Two men have been arrested in the state of Utah on suspicion of setting potentially deadly booby traps - including trip wire and a spiked boulder - along a popular canyon trail.
One of the devices was constructed to trip a ground wire, which would trigger a 20lb spiked boulder to swing at head level.
Another trap was designed to trip any passers-by into a series of sharpened wooden stakes, authorities said.
The traps, discovered by US Forest Service officer James Schoeffler while on routine patrol, were set on the Big Springs trail in Provo Canyon, about 50 miles (80km) south of the state capital, Salt Lake City.
They were thought to be intended for people although the suspects claimed they wanted to trap wild animals.
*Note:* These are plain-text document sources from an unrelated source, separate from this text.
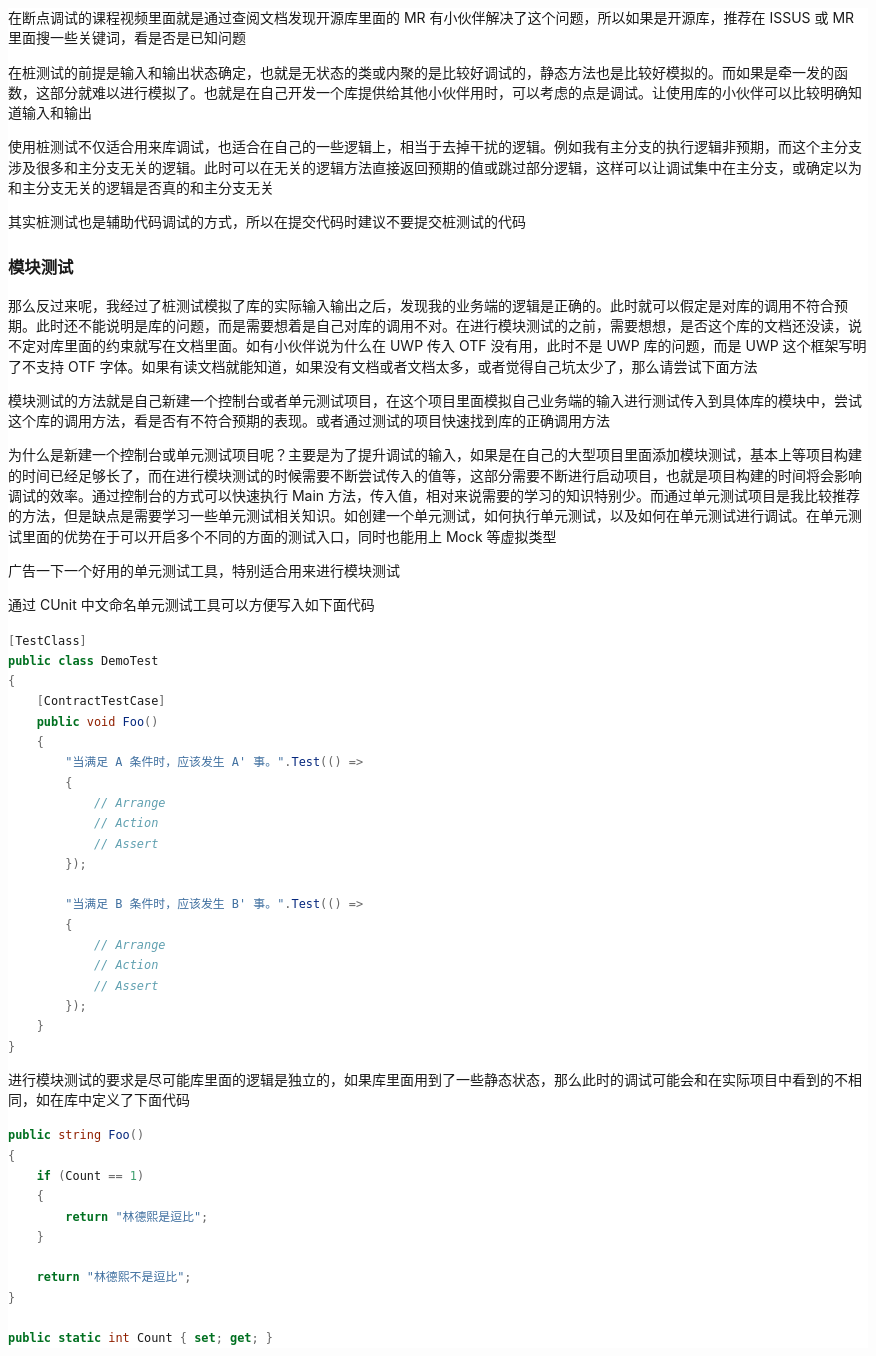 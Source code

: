 在断点调试的课程视频里面就是通过查阅文档发现开源库里面的 MR 有小伙伴解决了这个问题，所以如果是开源库，推荐在 ISSUS 或 MR 里面搜一些关键词，看是否是已知问题

在桩测试的前提是输入和输出状态确定，也就是无状态的类或内聚的是比较好调试的，静态方法也是比较好模拟的。而如果是牵一发的函数，这部分就难以进行模拟了。也就是在自己开发一个库提供给其他小伙伴用时，可以考虑的点是调试。让使用库的小伙伴可以比较明确知道输入和输出

使用桩测试不仅适合用来库调试，也适合在自己的一些逻辑上，相当于去掉干扰的逻辑。例如我有主分支的执行逻辑非预期，而这个主分支涉及很多和主分支无关的逻辑。此时可以在无关的逻辑方法直接返回预期的值或跳过部分逻辑，这样可以让调试集中在主分支，或确定以为和主分支无关的逻辑是否真的和主分支无关

其实桩测试也是辅助代码调试的方式，所以在提交代码时建议不要提交桩测试的代码

### 模块测试

那么反过来呢，我经过了桩测试模拟了库的实际输入输出之后，发现我的业务端的逻辑是正确的。此时就可以假定是对库的调用不符合预期。此时还不能说明是库的问题，而是需要想着是自己对库的调用不对。在进行模块测试的之前，需要想想，是否这个库的文档还没读，说不定对库里面的约束就写在文档里面。如有小伙伴说为什么在 UWP 传入 OTF 没有用，此时不是 UWP 库的问题，而是 UWP 这个框架写明了不支持 OTF 字体。如果有读文档就能知道，如果没有文档或者文档太多，或者觉得自己坑太少了，那么请尝试下面方法

模块测试的方法就是自己新建一个控制台或者单元测试项目，在这个项目里面模拟自己业务端的输入进行测试传入到具体库的模块中，尝试这个库的调用方法，看是否有不符合预期的表现。或者通过测试的项目快速找到库的正确调用方法

为什么是新建一个控制台或单元测试项目呢？主要是为了提升调试的输入，如果是在自己的大型项目里面添加模块测试，基本上等项目构建的时间已经足够长了，而在进行模块测试的时候需要不断尝试传入的值等，这部分需要不断进行启动项目，也就是项目构建的时间将会影响调试的效率。通过控制台的方式可以快速执行 Main 方法，传入值，相对来说需要的学习的知识特别少。而通过单元测试项目是我比较推荐的方法，但是缺点是需要学习一些单元测试相关知识。如创建一个单元测试，如何执行单元测试，以及如何在单元测试进行调试。在单元测试里面的优势在于可以开启多个不同的方面的测试入口，同时也能用上 Mock 等虚拟类型

广告一下一个好用的单元测试工具，特别适合用来进行模块测试

通过 CUnit 中文命名单元测试工具可以方便写入如下面代码

```csharp
[TestClass]
public class DemoTest
{
    [ContractTestCase]
    public void Foo()
    {
        "当满足 A 条件时，应该发生 A' 事。".Test(() =>
        {
            // Arrange
            // Action
            // Assert
        });
        
        "当满足 B 条件时，应该发生 B' 事。".Test(() =>
        {
            // Arrange
            // Action
            // Assert
        });
    }
}
```

进行模块测试的要求是尽可能库里面的逻辑是独立的，如果库里面用到了一些静态状态，那么此时的调试可能会和在实际项目中看到的不相同，如在库中定义了下面代码

```csharp
public string Foo()
{
    if (Count == 1)
    {
        return "林德熙是逗比";
    }

    return "林德熙不是逗比";
}

public static int Count { set; get; }
```
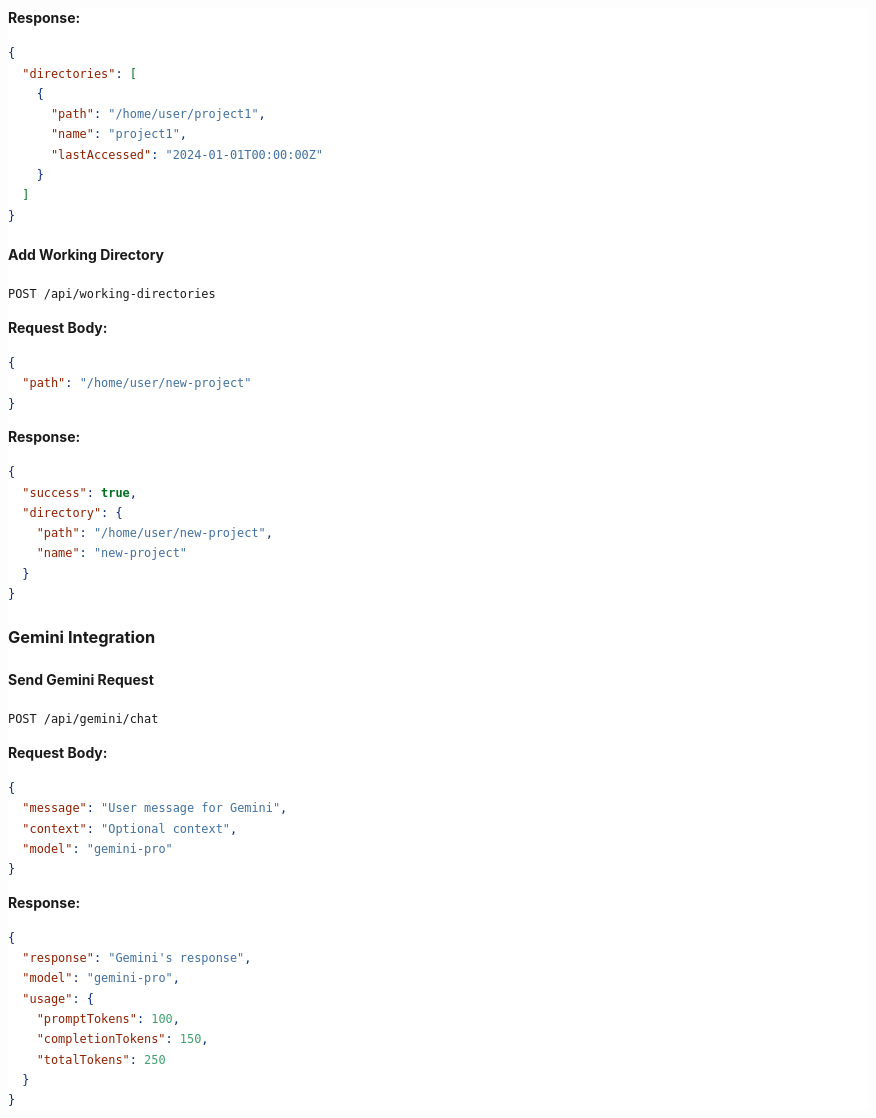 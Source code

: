 **Response:**
```json
{
  "directories": [
    {
      "path": "/home/user/project1",
      "name": "project1",
      "lastAccessed": "2024-01-01T00:00:00Z"
    }
  ]
}
```

#### Add Working Directory
```http
POST /api/working-directories
```

**Request Body:**
```json
{
  "path": "/home/user/new-project"
}
```

**Response:**
```json
{
  "success": true,
  "directory": {
    "path": "/home/user/new-project",
    "name": "new-project"
  }
}
```

### Gemini Integration

#### Send Gemini Request
```http
POST /api/gemini/chat
```

**Request Body:**
```json
{
  "message": "User message for Gemini",
  "context": "Optional context",
  "model": "gemini-pro"
}
```

**Response:**
```json
{
  "response": "Gemini's response",
  "model": "gemini-pro",
  "usage": {
    "promptTokens": 100,
    "completionTokens": 150,
    "totalTokens": 250
  }
}
```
Benjamin Rutkowski, 19, of Orem, Utah, and Kai Christensen, 21, of Provo, were arrested on suspicion of reckless endangerment.
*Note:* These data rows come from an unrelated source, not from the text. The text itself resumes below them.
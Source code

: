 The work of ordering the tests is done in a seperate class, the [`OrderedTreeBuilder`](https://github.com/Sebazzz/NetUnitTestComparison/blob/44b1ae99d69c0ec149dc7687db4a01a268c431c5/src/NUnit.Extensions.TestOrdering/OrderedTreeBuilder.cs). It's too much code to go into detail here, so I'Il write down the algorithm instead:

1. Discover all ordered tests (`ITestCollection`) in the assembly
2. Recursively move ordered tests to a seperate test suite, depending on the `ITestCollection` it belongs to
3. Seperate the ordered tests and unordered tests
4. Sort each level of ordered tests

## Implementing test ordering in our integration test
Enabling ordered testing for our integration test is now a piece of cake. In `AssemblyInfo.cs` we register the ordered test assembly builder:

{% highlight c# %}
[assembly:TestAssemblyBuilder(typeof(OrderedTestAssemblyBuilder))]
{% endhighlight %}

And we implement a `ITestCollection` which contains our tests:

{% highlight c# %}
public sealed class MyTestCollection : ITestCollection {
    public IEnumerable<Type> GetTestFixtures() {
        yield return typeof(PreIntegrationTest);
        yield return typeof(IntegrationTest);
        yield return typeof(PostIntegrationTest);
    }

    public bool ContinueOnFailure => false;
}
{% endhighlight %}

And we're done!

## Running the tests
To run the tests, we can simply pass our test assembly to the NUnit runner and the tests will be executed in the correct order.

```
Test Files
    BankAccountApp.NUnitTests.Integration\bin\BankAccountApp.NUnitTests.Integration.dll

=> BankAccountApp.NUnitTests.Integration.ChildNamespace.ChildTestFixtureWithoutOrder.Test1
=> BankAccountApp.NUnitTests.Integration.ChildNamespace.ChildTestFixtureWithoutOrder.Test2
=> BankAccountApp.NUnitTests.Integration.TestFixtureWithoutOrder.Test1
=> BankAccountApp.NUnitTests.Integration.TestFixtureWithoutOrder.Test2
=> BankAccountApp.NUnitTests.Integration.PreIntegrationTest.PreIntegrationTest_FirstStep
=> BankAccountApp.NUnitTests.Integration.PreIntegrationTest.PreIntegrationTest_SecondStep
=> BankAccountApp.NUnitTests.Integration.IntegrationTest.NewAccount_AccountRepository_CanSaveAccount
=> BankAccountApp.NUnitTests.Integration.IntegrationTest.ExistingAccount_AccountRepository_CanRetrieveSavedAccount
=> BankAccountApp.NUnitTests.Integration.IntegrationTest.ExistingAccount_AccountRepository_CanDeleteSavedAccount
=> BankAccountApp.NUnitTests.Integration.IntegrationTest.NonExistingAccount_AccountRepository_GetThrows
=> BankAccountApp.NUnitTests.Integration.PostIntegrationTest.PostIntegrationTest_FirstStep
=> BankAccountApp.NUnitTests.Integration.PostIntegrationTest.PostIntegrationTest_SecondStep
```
The two men were accused of building a wooden shelter as a possible lure for hikers, who would have had to pass through booby-trapped entrances to get inside.
Sgt Spencer Cannon said: "This is a shelter put together by people, visited by people - anything that would be impacted by their device would have to be humans.
"It took some time to build these traps."
The hiking trails are popular with families and college students.
"A lot of people go up there after dark as well," Cannon said. "We're very fortunate that it was Officer Schoeffler who found it."